- Exercise brief: Lines to return, exactly: from the line with "observation or a" to the line with "uniqueness on a" in the entries below, both included.

--- Records provided Enclosed Below ---

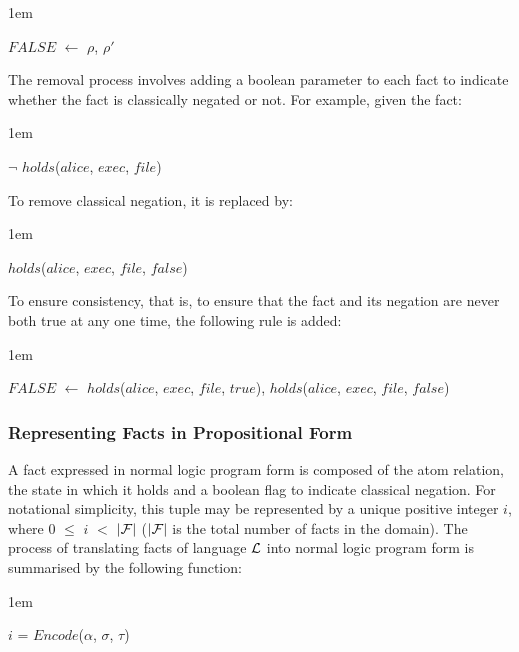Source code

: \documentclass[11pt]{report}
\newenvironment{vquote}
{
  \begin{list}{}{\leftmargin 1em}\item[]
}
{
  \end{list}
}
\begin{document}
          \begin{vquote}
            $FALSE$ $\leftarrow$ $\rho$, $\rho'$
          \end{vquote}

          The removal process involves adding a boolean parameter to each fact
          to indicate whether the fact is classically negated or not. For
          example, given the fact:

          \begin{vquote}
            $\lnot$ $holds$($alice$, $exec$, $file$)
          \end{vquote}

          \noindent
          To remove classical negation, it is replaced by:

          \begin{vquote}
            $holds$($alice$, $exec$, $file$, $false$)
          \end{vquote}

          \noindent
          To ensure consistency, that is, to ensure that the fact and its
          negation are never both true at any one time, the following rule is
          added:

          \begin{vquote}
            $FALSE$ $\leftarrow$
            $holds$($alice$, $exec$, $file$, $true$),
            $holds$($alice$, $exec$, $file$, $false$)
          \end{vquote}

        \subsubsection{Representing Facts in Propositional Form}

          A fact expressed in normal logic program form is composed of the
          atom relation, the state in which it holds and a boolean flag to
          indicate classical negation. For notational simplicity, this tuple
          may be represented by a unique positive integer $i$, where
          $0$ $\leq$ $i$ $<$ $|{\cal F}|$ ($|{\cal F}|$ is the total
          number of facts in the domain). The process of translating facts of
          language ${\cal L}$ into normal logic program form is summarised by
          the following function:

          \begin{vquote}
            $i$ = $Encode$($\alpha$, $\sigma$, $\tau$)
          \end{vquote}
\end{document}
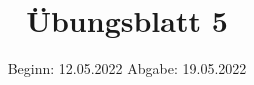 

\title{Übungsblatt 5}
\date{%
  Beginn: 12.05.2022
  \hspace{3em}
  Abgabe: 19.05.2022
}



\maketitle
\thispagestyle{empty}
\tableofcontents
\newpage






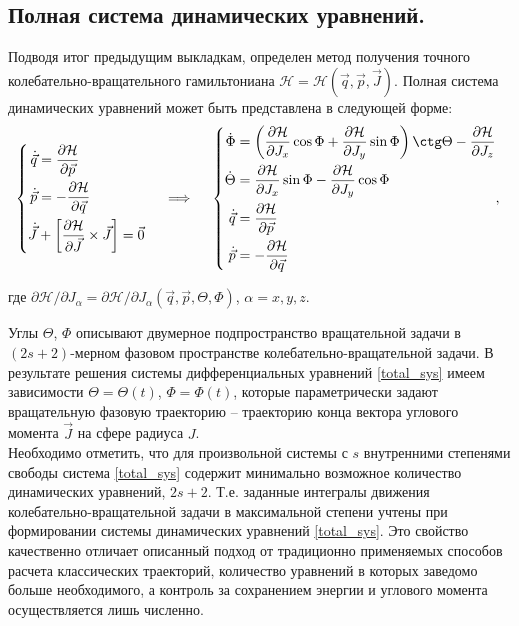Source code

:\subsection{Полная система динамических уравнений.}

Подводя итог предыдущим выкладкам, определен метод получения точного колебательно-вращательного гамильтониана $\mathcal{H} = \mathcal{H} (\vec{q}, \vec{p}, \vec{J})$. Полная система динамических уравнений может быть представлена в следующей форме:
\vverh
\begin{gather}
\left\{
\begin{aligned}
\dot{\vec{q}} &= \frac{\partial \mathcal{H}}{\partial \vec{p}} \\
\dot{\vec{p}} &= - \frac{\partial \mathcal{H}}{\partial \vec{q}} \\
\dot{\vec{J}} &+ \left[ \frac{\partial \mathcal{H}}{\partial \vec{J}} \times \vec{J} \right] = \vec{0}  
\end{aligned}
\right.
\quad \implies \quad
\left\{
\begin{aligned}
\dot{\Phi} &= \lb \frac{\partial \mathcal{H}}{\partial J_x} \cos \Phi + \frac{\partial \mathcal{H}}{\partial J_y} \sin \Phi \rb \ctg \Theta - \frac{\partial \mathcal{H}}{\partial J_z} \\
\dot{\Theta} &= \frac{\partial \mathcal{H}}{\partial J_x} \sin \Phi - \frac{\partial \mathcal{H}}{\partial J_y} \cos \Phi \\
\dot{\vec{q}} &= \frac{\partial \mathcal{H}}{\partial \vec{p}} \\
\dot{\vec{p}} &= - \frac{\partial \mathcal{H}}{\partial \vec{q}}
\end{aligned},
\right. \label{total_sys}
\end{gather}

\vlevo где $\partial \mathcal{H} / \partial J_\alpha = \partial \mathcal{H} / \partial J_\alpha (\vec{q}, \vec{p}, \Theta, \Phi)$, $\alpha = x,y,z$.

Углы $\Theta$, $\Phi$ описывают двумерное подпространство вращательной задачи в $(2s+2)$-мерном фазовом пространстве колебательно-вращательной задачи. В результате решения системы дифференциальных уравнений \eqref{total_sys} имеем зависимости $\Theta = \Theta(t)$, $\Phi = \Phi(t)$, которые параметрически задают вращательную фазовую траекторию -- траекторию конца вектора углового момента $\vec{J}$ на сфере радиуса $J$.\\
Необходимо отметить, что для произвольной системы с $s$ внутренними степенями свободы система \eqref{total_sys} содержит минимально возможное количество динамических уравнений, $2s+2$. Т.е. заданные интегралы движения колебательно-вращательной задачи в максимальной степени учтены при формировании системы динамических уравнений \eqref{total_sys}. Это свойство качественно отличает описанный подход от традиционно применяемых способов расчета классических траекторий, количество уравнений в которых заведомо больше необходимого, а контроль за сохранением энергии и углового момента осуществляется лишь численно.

--- End of Enclosed Records provided ---
--- Records provided Enclosed Below ---

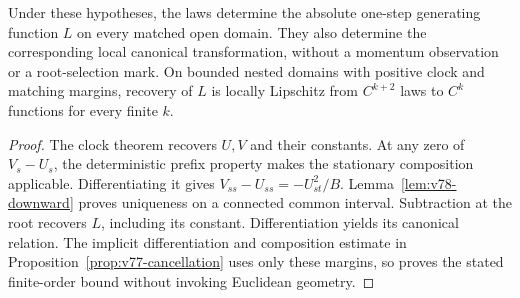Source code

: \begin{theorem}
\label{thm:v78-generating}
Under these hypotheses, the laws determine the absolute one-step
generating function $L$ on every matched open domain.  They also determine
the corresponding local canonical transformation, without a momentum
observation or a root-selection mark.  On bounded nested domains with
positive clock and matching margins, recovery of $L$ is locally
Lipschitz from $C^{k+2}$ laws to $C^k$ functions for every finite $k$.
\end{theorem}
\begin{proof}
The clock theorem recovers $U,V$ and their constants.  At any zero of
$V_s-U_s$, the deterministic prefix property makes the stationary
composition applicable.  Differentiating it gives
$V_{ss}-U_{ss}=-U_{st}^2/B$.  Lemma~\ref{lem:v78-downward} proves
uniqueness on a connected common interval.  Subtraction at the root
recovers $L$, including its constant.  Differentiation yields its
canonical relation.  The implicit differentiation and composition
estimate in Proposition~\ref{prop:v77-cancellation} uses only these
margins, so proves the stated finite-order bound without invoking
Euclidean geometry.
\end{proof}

--- End of Enclosed Records provided ---

- Result of this exercise:
observation or a root-selection mark.  On bounded nested domains with
positive clock and matching margins, recovery of $L$ is locally
Lipschitz from $C^{k+2}$ laws to $C^k$ functions for every finite $k$.
\end{theorem}
\begin{proof}
The clock theorem recovers $U,V$ and their constants.  At any zero of
$V_s-U_s$, the deterministic prefix property makes the stationary
composition applicable.  Differentiating it gives
$V_{ss}-U_{ss}=-U_{st}^2/B$.  Lemma~\ref{lem:v78-downward} proves
uniqueness on a connected common interval.  Subtraction at the root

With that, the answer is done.